### TASK DETAILS
From the records below, extract only the lines running from the line with "him A merry" to the line with "like a man;—although", both lines included, reproducing them exactly.

### DATASET EXTRACT
* * *
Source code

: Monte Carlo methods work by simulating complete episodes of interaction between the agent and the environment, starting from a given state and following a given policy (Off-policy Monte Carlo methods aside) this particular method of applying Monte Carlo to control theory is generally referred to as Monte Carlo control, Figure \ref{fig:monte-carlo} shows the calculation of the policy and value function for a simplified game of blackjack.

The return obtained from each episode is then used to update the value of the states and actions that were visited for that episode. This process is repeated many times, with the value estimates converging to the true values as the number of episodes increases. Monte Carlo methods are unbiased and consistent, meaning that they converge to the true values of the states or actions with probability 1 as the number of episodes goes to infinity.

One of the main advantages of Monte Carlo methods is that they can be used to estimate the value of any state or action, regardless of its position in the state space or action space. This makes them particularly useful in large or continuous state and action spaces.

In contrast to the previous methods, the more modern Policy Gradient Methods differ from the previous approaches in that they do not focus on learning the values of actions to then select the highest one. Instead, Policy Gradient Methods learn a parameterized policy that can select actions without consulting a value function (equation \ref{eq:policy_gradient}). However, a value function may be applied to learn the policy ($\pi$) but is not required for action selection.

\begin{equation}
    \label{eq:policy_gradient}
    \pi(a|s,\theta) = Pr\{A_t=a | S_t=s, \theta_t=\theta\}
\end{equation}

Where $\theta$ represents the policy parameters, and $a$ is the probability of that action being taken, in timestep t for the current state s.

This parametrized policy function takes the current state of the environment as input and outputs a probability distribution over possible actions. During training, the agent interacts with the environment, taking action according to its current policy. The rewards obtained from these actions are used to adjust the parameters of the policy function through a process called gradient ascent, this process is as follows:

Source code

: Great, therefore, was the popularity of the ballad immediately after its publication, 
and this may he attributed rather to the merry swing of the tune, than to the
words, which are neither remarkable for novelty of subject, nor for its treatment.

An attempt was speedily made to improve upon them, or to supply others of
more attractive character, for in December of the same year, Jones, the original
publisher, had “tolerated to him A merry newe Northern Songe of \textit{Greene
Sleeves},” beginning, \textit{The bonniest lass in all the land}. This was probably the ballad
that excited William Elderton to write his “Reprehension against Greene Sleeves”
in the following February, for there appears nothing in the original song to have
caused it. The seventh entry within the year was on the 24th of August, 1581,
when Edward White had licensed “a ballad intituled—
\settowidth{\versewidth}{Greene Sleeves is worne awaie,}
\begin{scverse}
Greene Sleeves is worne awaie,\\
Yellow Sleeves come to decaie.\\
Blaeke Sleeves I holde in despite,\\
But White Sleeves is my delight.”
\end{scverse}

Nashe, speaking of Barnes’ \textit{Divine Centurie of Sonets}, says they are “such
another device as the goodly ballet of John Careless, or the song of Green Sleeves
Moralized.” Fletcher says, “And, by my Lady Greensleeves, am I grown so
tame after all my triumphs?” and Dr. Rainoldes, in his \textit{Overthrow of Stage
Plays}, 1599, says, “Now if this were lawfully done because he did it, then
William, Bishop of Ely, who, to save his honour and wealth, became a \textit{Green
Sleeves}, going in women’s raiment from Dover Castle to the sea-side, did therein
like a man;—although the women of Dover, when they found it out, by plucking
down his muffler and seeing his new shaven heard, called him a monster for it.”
* * *
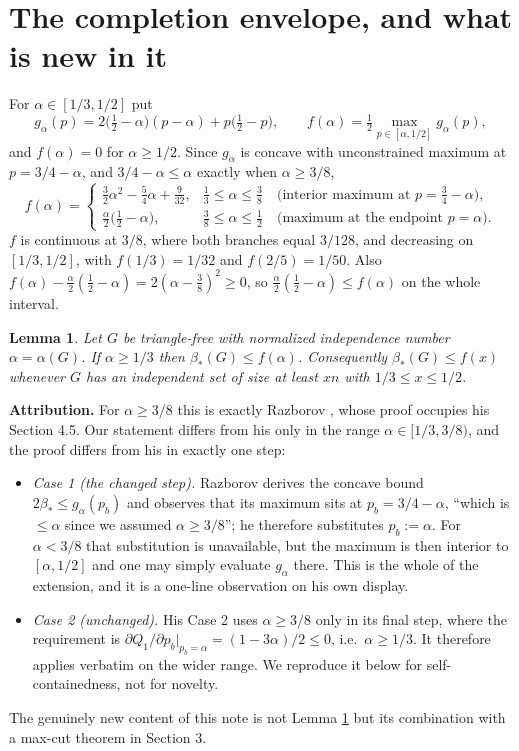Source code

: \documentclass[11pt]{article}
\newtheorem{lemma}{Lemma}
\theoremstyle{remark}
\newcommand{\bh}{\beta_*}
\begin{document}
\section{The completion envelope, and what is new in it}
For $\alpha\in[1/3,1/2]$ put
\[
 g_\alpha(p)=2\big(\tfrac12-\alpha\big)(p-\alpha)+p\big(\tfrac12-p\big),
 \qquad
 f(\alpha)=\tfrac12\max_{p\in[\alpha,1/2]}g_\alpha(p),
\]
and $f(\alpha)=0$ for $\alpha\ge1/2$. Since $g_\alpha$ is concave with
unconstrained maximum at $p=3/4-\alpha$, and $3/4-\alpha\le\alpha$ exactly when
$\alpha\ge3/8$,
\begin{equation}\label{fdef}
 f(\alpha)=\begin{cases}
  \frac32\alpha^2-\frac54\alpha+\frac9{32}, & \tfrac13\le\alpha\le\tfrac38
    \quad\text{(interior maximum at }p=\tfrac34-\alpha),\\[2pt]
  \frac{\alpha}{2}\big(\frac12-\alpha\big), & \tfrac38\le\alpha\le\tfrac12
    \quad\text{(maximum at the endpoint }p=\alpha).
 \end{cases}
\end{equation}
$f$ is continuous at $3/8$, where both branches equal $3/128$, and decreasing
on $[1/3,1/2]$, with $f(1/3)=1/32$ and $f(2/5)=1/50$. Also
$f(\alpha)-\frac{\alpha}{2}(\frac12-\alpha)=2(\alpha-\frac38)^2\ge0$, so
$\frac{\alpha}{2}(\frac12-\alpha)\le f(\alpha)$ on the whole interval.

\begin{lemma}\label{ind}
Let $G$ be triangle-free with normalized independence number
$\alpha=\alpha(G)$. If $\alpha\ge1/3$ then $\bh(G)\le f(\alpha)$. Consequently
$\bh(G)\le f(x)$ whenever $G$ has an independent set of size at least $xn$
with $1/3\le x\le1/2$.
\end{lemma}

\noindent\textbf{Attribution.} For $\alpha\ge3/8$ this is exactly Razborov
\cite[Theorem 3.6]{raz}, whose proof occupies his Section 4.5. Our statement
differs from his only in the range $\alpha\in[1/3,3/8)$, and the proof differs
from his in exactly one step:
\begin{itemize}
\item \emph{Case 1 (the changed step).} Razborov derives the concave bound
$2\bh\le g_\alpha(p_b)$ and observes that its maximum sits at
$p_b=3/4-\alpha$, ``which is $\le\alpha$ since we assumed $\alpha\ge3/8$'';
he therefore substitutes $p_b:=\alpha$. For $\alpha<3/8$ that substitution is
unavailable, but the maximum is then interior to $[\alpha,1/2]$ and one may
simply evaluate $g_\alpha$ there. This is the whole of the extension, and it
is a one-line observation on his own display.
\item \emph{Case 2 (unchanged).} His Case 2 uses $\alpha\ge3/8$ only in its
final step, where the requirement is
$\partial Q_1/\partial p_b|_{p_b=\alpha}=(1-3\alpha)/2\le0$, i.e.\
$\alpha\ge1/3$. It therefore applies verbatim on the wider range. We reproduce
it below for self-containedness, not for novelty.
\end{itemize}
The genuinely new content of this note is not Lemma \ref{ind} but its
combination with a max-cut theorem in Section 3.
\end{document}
* * *
### SOLUTION TO THIS TASK
publisher, had “tolerated to him A merry newe Northern Songe of \textit{Greene
Sleeves},” beginning, \textit{The bonniest lass in all the land}. This was probably the ballad
that excited William Elderton to write his “Reprehension against Greene Sleeves”
in the following February, for there appears nothing in the original song to have
caused it. The seventh entry within the year was on the 24th of August, 1581,
when Edward White had licensed “a ballad intituled—
\settowidth{\versewidth}{Greene Sleeves is worne awaie,}
\begin{scverse}
Greene Sleeves is worne awaie,\\
Yellow Sleeves come to decaie.\\
Blaeke Sleeves I holde in despite,\\
But White Sleeves is my delight.”
\end{scverse}

Nashe, speaking of Barnes’ \textit{Divine Centurie of Sonets}, says they are “such
another device as the goodly ballet of John Careless, or the song of Green Sleeves
Moralized.” Fletcher says, “And, by my Lady Greensleeves, am I grown so
tame after all my triumphs?” and Dr. Rainoldes, in his \textit{Overthrow of Stage
Plays}, 1599, says, “Now if this were lawfully done because he did it, then
William, Bishop of Ely, who, to save his honour and wealth, became a \textit{Green
Sleeves}, going in women’s raiment from Dover Castle to the sea-side, did therein
like a man;—although the women of Dover, when they found it out, by plucking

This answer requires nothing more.